Cerpen: Ahmad Zaini
Tubuh kurus ayah terkulai di ranjang medis. Beberapa selang infus berjuntai untuk menyuplai obat dan nutrisi ke dalam tubuh. Pada jam-jam tertentu, datang perawat. Dia bertanya tentang perkembangan kesehatan ayah. Perawat itu pun memberikan suntikan obat. Mulut kering ayah menyeringai menahan sakit. Air mata cekung menerawang kosong ke langit-langit ruang peerawatan. Ayah cemas. Hal itu terlihat tatapan kosong dari kornea mata yang tak putih sempurna.
"Mbah, lekas sembuh, ya," kata perawat sambil mengemasi peralatan medis ke dalam sebuah kotak yang diletakkan di samping tubuh ayah.
"Terima kasih,” sahut ayah dengan suara lirih.
Aku tertegun berdiri menatap tubuh kurus ayah yang terkulai di ranjang. Bahu yang dulu kekar, kini tinggal tulang yang terbalut kulit. Tangan kurus itu tak mampu dibuat menyangga tubuhnya sekadar ingin berbaring. Aku sigap menyangga tubuh ayah lalu membaringkannya pelan-pelan.

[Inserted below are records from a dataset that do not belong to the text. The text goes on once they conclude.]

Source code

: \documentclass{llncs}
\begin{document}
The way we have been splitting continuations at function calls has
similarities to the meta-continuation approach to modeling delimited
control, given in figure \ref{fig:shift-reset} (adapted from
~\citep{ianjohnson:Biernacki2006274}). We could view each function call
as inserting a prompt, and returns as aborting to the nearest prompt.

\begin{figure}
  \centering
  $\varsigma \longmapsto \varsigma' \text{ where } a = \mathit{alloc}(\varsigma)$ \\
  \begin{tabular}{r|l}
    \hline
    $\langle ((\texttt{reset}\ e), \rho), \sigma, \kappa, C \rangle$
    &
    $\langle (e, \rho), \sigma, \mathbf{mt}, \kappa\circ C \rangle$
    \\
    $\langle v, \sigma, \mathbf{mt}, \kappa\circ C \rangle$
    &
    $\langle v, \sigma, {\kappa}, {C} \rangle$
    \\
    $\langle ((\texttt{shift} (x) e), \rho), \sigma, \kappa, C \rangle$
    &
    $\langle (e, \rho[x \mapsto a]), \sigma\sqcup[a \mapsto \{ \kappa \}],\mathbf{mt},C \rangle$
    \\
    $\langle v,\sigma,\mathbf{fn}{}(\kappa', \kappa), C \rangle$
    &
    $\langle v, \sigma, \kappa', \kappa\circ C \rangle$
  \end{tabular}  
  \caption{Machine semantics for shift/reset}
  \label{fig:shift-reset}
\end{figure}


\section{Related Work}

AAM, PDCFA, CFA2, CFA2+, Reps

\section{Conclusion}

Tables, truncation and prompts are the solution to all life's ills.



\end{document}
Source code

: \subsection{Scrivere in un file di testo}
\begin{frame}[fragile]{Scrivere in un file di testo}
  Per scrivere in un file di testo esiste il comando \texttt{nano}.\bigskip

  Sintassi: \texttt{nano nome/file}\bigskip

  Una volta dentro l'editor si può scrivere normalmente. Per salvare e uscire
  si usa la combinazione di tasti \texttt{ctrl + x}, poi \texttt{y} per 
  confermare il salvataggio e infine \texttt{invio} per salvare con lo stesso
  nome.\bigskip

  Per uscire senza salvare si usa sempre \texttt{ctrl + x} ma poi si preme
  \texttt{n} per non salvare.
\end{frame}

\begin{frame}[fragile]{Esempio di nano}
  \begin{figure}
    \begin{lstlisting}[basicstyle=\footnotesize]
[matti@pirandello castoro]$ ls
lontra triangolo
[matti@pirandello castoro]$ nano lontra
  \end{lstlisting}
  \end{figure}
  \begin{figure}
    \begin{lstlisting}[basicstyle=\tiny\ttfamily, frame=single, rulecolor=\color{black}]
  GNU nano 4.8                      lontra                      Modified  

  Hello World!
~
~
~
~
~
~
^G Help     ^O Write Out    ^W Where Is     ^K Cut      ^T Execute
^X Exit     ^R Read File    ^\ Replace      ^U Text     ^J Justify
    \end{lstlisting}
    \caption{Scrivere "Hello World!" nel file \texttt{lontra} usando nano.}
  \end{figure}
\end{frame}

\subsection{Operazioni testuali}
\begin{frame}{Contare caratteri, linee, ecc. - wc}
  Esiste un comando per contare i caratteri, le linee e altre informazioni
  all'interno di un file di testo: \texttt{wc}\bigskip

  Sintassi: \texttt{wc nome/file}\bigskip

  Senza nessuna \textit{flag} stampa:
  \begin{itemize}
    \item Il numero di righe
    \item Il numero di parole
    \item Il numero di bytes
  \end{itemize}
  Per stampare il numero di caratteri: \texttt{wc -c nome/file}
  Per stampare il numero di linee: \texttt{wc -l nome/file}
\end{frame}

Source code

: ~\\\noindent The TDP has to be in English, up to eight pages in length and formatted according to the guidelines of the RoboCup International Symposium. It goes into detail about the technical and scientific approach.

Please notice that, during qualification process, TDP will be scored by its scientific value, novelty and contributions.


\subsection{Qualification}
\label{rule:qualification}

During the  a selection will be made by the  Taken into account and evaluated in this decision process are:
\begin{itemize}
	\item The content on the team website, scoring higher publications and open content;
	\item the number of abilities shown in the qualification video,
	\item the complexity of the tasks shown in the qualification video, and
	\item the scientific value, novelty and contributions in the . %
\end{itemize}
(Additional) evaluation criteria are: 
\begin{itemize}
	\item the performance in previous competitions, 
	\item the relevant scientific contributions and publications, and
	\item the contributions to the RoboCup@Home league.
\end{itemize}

Ini merupakan hari kelima ayah dirawat di rumah sakit. Ayah terdeteksi mengidap sakit paru-paru. Sebelum aku bawa ke rumah sakit, ayah sudah beberapa minggu merasakan sesak napas dan batuk yang tiada henti. Menurut cerita adik-adikku yang tinggal serumah dengan ayah, selama itu pula ayah tidak pernah tidur. Raut wajah ayah memucat. Matanya memerah. Tulang-tulang pipinya semakin menonjol.

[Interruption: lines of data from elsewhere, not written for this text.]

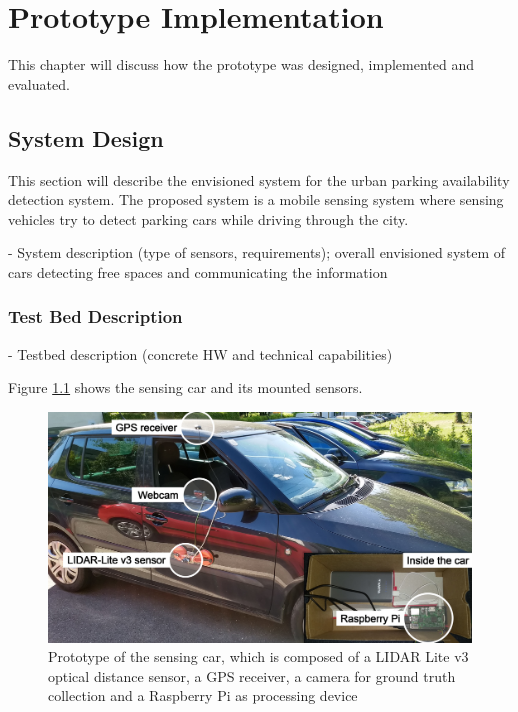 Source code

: \chapter{Prototype Implementation}
\label{chap:referenceimplementation}

This chapter will discuss how the prototype was designed, implemented and evaluated. 

\section{System Design}
\label{sec:system_design}

This section will describe the envisioned system for the urban parking availability detection system. The proposed system is a mobile sensing system where sensing vehicles try to detect parking cars while driving through the city. 

- System description (type of sensors, requirements); overall envisioned system of cars detecting free spaces and communicating the information

\subsection{Test Bed Description}
\label{sec:test_bed}

- Testbed description (concrete HW and technical capabilities)

Figure \ref{fig:sensing_car} shows the sensing car and its mounted sensors. 

\begin{figure}
	\centering
	\includegraphics[width=\textwidth]{img/car.jpg}
	\caption{Prototype of the sensing car, which is composed of a LIDAR Lite v3 optical distance sensor, a GPS receiver, a camera for ground truth collection and a Raspberry Pi as processing device}
	\label{fig:sensing_car}
\end{figure}


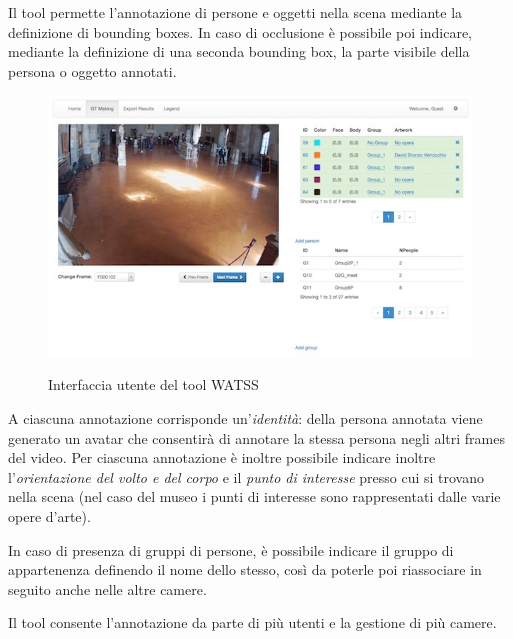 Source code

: Il tool permette l'annotazione di persone e oggetti nella scena mediante la definizione di bounding boxes. In caso di occlusione è possibile poi indicare, mediante la definizione di una seconda bounding box, la parte visibile della persona o oggetto annotati.

\begin{figure}[h]
\centering
\includegraphics[width=1\linewidth]{images/watss.jpg}
  \label{fig:watss}
  \caption{Interfaccia utente del tool WATSS}
\end{figure}

A ciascuna annotazione corrisponde un'\emph{identità}: della persona annotata viene generato un avatar che consentirà di annotare la stessa persona negli altri frames del video.
Per ciascuna annotazione è inoltre possibile indicare inoltre l'\emph{orientazione del volto e del corpo} e il \emph{punto di interesse} presso cui si trovano nella scena (nel caso del museo i punti di interesse sono rappresentati dalle varie opere d'arte).

In caso di presenza di gruppi di persone, è possibile indicare il gruppo di appartenenza definendo il nome dello stesso, così da poterle poi riassociare in seguito anche nelle altre camere.

Il tool consente l'annotazione da parte di più utenti e la gestione di più camere.
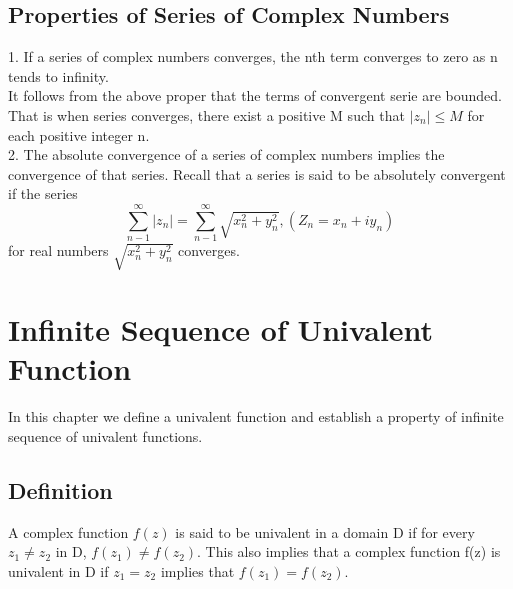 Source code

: \documentclass[a4paper, 12pt]{report}
\begin{document}
{\section{Properties of Series of Complex Numbers}
1. If a series of complex numbers converges, the nth term converges to zero as n tends to infinity.\\
It follows from the above proper that the terms of convergent serie are bounded. That is when series converges, there exist a positive M such that $|z_n| \leq M$ for each positive integer n.\\
2. The absolute convergence of a series of complex numbers implies the convergence of that series. Recall that a series is said to be absolutely convergent if the series 
\begin{equation*}
\sum^\infty_{n-1}|z_n| = \sum^\infty_{n-1}\sqrt{x_n^2 + y_n^2}, (Z_n = x_n + iy_n)
\end{equation*}
for real numbers $\sqrt{x_n^2 + y_n^2}$ converges.

\newpage
\chapter{Infinite Sequence of Univalent Function}
In this chapter we define a univalent function and establish a property of infinite sequence of univalent functions.
\section{Definition}
A complex function $f(z)$ is said to be univalent in a domain D if for every $z_1 \neq z_2$ in D, $f(z_1) \neq f(z_2)$. This also implies that a complex function f(z) is univalent in D if $z_1 = z_2$ implies that $f(z_1) = f(z_2)$.
}
\end{document}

Sebagai anak sulung, aku tak tega melihat kondisi ayah sedemikian itu. Aku membujuk agar ayah mau berobat ke rumah sakit. Namun, ayah selalu menolak.
"Kenapa?" tanyaku. Ayah diam. Dia tidak menjawab pertanyaanku. Ia Kembali berbaring di dipan berkasur kusam.
Berbagai cara telah kutempuh untuk membujuknya. Tapi ayah bersikukuh menolaknya. Alasan biaya? Kurasa tidak. Aku sejak awal berniat akan membiayai pengobatan ayah. Aku bertanya lagi kepada ayah. Dia tetap menggeleng-gelengkan kepala. Aku bertanya, bertanya, dan bertanya lagi. Lambat laun tembok kokoh yang merahasikan alasan ayah tidak bersedia berobat ke rumah sakit akhirnya runtuh juga.
"Aku tidak mau merepotkan kalian," jawabnya.
Seperti itulah ayah sejak dulu. Dia tidak mau merepotkan anak-anaknya. Padahal, sedikit pun aku merasa tidak terbebani. Dia juga tidak mau merepotkan tetangga yang apabila mendengar tetangga lain sakit langsung berbondong-bondong menjenguknya.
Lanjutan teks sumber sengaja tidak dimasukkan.